これほど不幸な話なのだから、人を傷つけずに議論するのは大変難しい。
だが医療保険制度の崩壊はもう目前に迫っている。
年金保険が本来の意味で「老後」の生活を扶助してくれないだろうことは、一定以下の年代においてはコンセンサスだと云ってもよい。だから。
「アメトーーク!」をいますぐ切って水道水を沸かせ。
炊飯器でコメを炊け。腹を満たすだけなら家でコメを食える。浮いた金で野菜を食うんだ。できれば休みの日にスーパーで買ってきた野菜を家で調理するんだ。お好み焼きでもいい。油で炒めるだけでもいいんだ。塩胡椒も買ってこい。
「アメトーーク!」を見ていた時間でジョギングに行け。30分でもいい。最初はゆっくり、ただしストレッチを忘れるな。何度か走っているうちに楽しくなる。人間の脳はそういう風にできているんだ。

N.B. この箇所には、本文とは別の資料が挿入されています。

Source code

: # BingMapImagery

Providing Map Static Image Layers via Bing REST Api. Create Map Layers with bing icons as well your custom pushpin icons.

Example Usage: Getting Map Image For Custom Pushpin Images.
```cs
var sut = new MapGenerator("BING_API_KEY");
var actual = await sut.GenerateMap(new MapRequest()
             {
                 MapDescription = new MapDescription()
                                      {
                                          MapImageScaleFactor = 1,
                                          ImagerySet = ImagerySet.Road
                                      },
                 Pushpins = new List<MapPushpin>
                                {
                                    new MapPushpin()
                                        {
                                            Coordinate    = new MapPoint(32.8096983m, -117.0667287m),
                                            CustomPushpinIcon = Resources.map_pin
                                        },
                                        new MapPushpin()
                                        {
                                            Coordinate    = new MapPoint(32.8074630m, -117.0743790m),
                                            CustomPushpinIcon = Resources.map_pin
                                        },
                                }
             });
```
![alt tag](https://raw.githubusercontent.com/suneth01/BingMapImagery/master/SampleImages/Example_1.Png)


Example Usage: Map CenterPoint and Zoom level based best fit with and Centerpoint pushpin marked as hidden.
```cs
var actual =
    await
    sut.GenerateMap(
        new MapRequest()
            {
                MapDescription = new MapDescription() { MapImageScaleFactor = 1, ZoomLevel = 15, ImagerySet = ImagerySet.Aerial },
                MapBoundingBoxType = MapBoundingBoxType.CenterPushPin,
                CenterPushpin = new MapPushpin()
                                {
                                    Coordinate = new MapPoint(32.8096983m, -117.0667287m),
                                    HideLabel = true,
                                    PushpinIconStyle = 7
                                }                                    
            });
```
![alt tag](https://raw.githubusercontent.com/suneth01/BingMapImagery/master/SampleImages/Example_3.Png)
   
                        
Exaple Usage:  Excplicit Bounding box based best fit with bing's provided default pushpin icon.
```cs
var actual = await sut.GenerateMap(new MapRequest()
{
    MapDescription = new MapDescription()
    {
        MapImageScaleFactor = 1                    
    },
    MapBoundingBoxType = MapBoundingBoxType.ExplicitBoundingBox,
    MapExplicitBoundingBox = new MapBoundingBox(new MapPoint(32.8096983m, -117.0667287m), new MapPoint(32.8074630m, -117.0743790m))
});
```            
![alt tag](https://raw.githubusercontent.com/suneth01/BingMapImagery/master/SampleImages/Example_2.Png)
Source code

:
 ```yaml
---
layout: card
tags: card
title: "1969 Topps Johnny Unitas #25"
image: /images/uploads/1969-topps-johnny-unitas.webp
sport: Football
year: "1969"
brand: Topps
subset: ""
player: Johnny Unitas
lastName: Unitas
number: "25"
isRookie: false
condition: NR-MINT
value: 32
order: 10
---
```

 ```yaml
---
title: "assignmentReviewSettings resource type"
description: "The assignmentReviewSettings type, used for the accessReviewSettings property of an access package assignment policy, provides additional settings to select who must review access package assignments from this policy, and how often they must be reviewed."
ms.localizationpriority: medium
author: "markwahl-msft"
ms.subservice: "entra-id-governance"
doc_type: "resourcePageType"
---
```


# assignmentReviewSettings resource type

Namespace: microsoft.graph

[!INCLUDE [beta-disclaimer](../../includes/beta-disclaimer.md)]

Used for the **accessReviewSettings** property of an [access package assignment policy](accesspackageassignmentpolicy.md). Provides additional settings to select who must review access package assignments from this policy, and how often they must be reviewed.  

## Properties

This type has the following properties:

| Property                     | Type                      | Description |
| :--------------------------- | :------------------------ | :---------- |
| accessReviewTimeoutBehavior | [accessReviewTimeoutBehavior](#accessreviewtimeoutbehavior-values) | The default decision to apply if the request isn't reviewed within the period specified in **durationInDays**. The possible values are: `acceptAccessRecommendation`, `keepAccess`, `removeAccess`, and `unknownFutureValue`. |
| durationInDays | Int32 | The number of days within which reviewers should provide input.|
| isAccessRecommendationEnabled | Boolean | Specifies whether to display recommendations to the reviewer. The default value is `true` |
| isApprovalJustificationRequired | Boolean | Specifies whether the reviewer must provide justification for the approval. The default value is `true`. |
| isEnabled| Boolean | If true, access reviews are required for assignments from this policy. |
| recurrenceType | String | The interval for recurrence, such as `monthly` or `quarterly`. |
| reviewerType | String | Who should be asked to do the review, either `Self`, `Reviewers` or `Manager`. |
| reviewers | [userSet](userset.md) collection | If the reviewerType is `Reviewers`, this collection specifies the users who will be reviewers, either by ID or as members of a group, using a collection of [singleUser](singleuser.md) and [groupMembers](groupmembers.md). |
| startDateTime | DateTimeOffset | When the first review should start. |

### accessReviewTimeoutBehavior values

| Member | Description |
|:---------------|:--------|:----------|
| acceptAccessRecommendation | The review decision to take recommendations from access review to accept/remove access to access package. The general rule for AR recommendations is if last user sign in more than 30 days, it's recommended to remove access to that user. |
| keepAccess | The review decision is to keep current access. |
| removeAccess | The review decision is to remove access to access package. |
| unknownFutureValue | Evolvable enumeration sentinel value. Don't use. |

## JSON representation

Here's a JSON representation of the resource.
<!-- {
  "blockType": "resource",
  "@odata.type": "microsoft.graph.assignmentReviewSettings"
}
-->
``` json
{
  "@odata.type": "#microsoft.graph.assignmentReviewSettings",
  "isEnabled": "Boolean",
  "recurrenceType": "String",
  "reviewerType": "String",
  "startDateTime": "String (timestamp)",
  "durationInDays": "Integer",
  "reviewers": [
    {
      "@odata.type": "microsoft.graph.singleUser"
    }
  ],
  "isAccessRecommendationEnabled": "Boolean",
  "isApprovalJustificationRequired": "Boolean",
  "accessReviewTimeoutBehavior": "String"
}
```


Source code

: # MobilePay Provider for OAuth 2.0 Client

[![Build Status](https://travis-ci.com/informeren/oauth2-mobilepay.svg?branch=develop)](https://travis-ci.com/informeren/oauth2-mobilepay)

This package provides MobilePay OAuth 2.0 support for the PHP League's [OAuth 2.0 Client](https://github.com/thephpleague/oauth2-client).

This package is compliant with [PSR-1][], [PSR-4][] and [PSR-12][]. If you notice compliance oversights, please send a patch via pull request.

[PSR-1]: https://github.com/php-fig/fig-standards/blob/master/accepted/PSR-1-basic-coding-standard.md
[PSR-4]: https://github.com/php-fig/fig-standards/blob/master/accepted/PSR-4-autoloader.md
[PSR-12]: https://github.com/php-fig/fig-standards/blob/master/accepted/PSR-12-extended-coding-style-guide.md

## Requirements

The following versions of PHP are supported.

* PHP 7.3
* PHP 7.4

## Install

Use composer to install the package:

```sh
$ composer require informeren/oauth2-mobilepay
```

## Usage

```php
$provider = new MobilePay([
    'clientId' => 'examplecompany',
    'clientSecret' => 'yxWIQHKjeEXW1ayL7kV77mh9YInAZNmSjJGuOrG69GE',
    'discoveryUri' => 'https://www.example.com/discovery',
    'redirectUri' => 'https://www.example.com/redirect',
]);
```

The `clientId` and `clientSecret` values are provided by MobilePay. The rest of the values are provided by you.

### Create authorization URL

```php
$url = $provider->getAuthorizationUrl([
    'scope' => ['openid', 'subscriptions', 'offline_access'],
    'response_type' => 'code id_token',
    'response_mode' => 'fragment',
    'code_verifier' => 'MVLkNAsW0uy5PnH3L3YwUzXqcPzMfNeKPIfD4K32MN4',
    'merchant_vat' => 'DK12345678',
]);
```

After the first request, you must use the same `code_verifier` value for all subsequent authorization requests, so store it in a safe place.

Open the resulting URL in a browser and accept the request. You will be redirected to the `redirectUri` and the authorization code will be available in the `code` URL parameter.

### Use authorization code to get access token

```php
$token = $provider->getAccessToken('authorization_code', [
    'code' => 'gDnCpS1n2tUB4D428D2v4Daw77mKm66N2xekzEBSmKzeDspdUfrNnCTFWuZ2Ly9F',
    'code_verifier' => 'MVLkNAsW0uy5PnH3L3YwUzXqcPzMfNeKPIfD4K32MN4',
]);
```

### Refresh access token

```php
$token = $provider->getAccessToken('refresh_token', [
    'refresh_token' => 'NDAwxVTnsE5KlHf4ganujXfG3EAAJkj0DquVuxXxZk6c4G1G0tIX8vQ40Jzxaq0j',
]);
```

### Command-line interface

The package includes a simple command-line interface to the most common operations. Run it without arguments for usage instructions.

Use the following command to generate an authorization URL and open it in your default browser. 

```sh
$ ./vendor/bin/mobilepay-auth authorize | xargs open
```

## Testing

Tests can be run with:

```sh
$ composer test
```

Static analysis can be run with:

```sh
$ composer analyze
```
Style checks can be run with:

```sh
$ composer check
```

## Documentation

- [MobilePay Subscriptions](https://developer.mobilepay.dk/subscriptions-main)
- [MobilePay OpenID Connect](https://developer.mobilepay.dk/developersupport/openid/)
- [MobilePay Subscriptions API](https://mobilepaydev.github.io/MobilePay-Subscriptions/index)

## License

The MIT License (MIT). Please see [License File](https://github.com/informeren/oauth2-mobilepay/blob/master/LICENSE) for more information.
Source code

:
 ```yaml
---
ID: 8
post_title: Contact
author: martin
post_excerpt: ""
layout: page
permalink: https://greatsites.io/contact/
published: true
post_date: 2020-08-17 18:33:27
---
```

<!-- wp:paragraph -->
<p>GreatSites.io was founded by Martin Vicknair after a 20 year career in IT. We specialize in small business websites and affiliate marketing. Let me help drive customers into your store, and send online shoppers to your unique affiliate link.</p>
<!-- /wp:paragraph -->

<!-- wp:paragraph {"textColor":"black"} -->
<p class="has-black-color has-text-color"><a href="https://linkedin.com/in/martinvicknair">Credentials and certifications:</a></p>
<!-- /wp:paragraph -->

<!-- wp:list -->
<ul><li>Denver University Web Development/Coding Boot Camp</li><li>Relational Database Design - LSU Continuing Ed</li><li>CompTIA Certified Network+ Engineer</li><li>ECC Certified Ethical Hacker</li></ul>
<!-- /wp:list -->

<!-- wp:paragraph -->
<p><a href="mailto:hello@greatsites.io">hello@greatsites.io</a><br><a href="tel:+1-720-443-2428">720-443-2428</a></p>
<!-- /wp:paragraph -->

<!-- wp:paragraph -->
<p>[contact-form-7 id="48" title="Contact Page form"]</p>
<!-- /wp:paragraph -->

タバコをやめられれば上出来だ。タバコは吸うのにカネがかかって、悪くした身体を治すのにまたカネがかかる。会社に行くのがダルくてたびたび仮病を使っているのもそのせいだ。おかげで有給を息抜きに使えず、ストレスを溜めて無駄金を使っている。
酒を飲まないと寝られないヤツは医者へ行け。心療内科だ。正しく処方された睡眠導入剤で規則正しい眠りをとることは、酒を飲み続けるより遥かに健康的だと僕は3人の医者に云われた。もっといえば、医者にかかる費用はお前の1週間の酒代よりはるかに安い。
ベッカムは・・・・・ベッカムは実家と相談しろ。捨てたり無責任な知り合いに譲ったりするのだけはやめろ。
どうしても引き取る先が見付からないなら、それは仕方がない。そのままの生活を続けろ。
イヌと愚かさは、人間の生涯の友だ。